Entries provided:

※

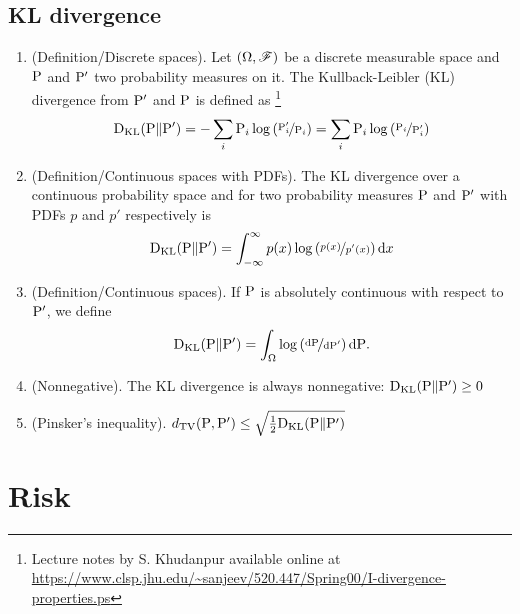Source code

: \documentclass[a4paper,10pt]{scrbook}
\begin{document}
\section{KL divergence}
\begin{enumerate}
 \item (Definition/Discrete spaces). Let $(\Omega, \mathscr{F})$ be a discrete measurable space and $\mathrm{P}$ and $\mathrm{P}'$ two probability measures
       on it. The Kullback-Leibler (KL) divergence from $\mathrm{P}'$ and $\mathrm{P}$ is defined as%
	  \footnote{Lecture notes by S. Khudanpur available online at \url{https://www.clsp.jhu.edu/~sanjeev/520.447/Spring00/I-divergence-properties.ps}}
       \[
        \mathrm{D}_{\mathrm{KL}}(\mathrm{P} \| \mathrm{P}') = -\sum_i \mathrm{P}_i \log \left(\nicefrac{\mathrm{P}'_i}{\mathrm{P}_i}\right) = \sum_i \mathrm{P}_i \log \left(\nicefrac{\mathrm{P}_i}{\mathrm{P}'_i}\right)
       \]
 \item (Definition/Continuous spaces with PDFs). The KL divergence over a continuous probability space and for two 
       probability measures $\mathrm{P}$ and $\mathrm{P}'$  with PDFs $p$ and $p'$ respectively is
       \[
        \mathrm{D}_{\mathrm{KL}}(\mathrm{P} \| \mathrm{P}') = \int_{-\infty}^{\infty}p(x)\log\left(\nicefrac{p(x)}{p'(x)}\right)\mathrm{d} x
       \]       
 \item (Definition/Continuous spaces). If $\mathrm{P}$ is absolutely continuous with respect to $\mathrm{P}'$, we define
       \[
        \mathrm{D}_{\mathrm{KL}}(\mathrm{P} \| \mathrm{P}') = \int_{\Omega}\log \left( \nicefrac{\mathrm{d}\mathrm{P}}{\mathrm{d}\mathrm{P}'}\right) \mathrm{d}\mathrm{P}.
       \]

 \item (Nonnegative). The KL divergence is always nonnegative: $\mathrm{D}_{\mathrm{KL}}(\mathrm{P} \| \mathrm{P}')\geq 0$
 \item (Pinsker's inequality). $d_{\mathrm{TV}}(\mathrm{P},\mathrm{P}')\leq \sqrt{\tfrac{1}{2}\mathrm{D}_{\mathrm{KL}}(\mathrm{P}\| \mathrm{P}')}$
\end{enumerate}


\chapter{Risk}
\end{document}
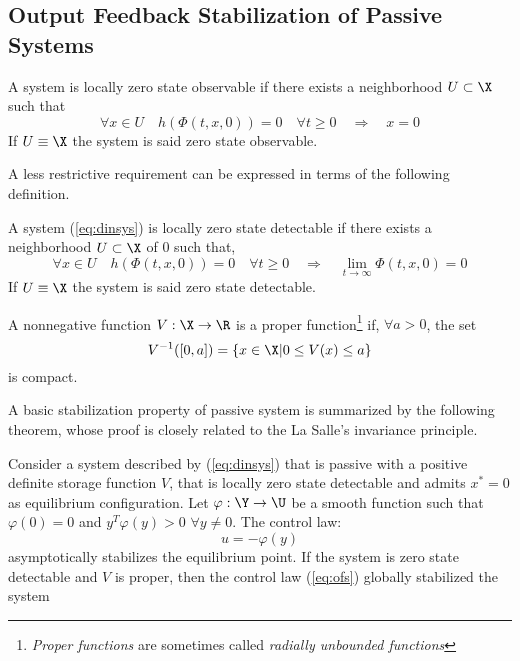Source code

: \subsection{Output Feedback Stabilization of Passive Systems}
%
\begin{defn}[Observability]
	A system is locally zero state observable if there exists a neighborhood $U\subset\X$ such that
	\begin{equation*}
	\forall x\in U\quad h(\Phi(t,x,0))=0\quad\forall t\geq 0 \quad\Rightarrow\quad x=0
	\end{equation*}
	If $U\equiv\X$ the system is said zero state observable.
\end{defn}
A less restrictive requirement can be expressed in terms of the following definition.
\begin{defn}[Detectability]
	A system (\ref{eq:dinsys}) is locally zero state detectable if there exists a neighborhood $U\subset\X$ of $0$ such that,
	\begin{equation*}
	\forall x\in U\quad h(\Phi(t,x,0))=0\quad\forall t\geq 0 \quad\Rightarrow\quad\lim\limits_{t\rightarrow\infty}\Phi(t,x,0)=0
	\end{equation*}
	If $U\equiv\X$ the system is said zero state detectable.
\end{defn}
%
%
\begin{defn}
	A nonnegative function $V:\X\rightarrow\R$ is a proper function\footnote{\textit{Proper functions} are sometimes called \textit{radially unbounded functions}} if, $\forall a > 0$, the set
	\begin{equation*}
	V^{-1}([0,a]) = \left\{x\in\X|0\leq V(x)\leq a \right\}
	\end{equation*}
	is compact.
\end{defn}
%
A basic stabilization property of passive system is summarized by the following theorem, whose proof is closely related to the La Salle's invariance principle. 
\begin{thm}
	Consider a system described by (\ref{eq:dinsys}) that is passive with a positive definite storage function $V$, that is locally zero state detectable and admits $x^*=0$ as equilibrium configuration. Let $\varphi:\Y\rightarrow\U$ be a smooth function such that $\varphi(0)=0$ and $y^T\varphi(y)>0$ $\forall y\neq 0$. The control law:
	\begin{equation}\label{eq:ofs}
	u=-\varphi(y)
	\end{equation}
	asymptotically stabilizes the equilibrium point. If the system is zero state detectable and $V$ is proper, then the control law (\ref{eq:ofs}) globally stabilized the system
\end{thm}
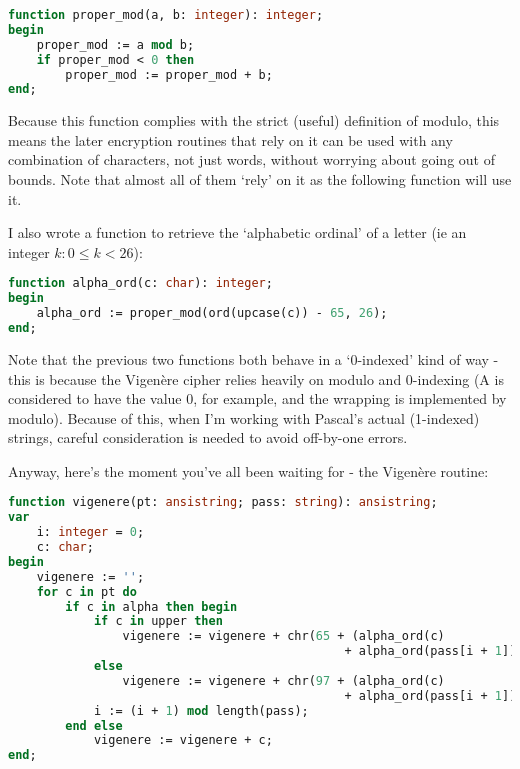 \documentclass{article}
\begin{document}
\begin{lstlisting}[language=Pascal, caption=Proper modulo function]
function proper_mod(a, b: integer): integer;
begin
    proper_mod := a mod b;
    if proper_mod < 0 then
        proper_mod := proper_mod + b;
end;
\end{lstlisting}

    Because this function complies with the strict (useful) definition of
    modulo, this means the later encryption routines that rely on it can be
    used with any combination of characters, not just words, without worrying
    about going out of bounds. Note that almost all of them `rely' on it as the
    following function will use it.

    I also wrote a function to retrieve the `alphabetic ordinal' of a letter
    (ie an integer $k: 0 \leq k < 26$):

\begin{lstlisting}[language=Pascal, caption=Proper modulo function]
function alpha_ord(c: char): integer;
begin
    alpha_ord := proper_mod(ord(upcase(c)) - 65, 26);
end;
\end{lstlisting}

    Note that the previous two functions both behave in a `0-indexed' kind of
    way - this is because the Vigen\`ere cipher relies heavily on modulo and
    0-indexing (A is considered to have the value 0, for example, and the
    wrapping is implemented by modulo). Because of this, when I'm working with
    Pascal's actual (1-indexed) strings, careful consideration is needed to
    avoid off-by-one errors.

    Anyway, here's the moment you've all been waiting for - the Vigen\`ere
    routine:

\begin{lstlisting}[language=Pascal, label={lst:overflowbug}, caption=Vigen\`ere algorithm]
function vigenere(pt: ansistring; pass: string): ansistring;
var
    i: integer = 0;
    c: char;
begin
    vigenere := '';
    for c in pt do
        if c in alpha then begin
            if c in upper then
                vigenere := vigenere + chr(65 + (alpha_ord(c)
                                               + alpha_ord(pass[i + 1])) mod 26)
            else
                vigenere := vigenere + chr(97 + (alpha_ord(c)
                                               + alpha_ord(pass[i + 1])) mod 26);
            i := (i + 1) mod length(pass);
        end else
            vigenere := vigenere + c;
end;
\end{lstlisting}
\end{document}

※

Assigned task: Please set down, with no changes, the line that contains "vigenere := vigenere + chr(97" and all the lines after it until the entries end; write nothing besides them.

Answer space:
                vigenere := vigenere + chr(97 + (alpha_ord(c)
                                               + alpha_ord(pass[i + 1])) mod 26);
            i := (i + 1) mod length(pass);
        end else
            vigenere := vigenere + c;
end;
\end{lstlisting}
\end{document}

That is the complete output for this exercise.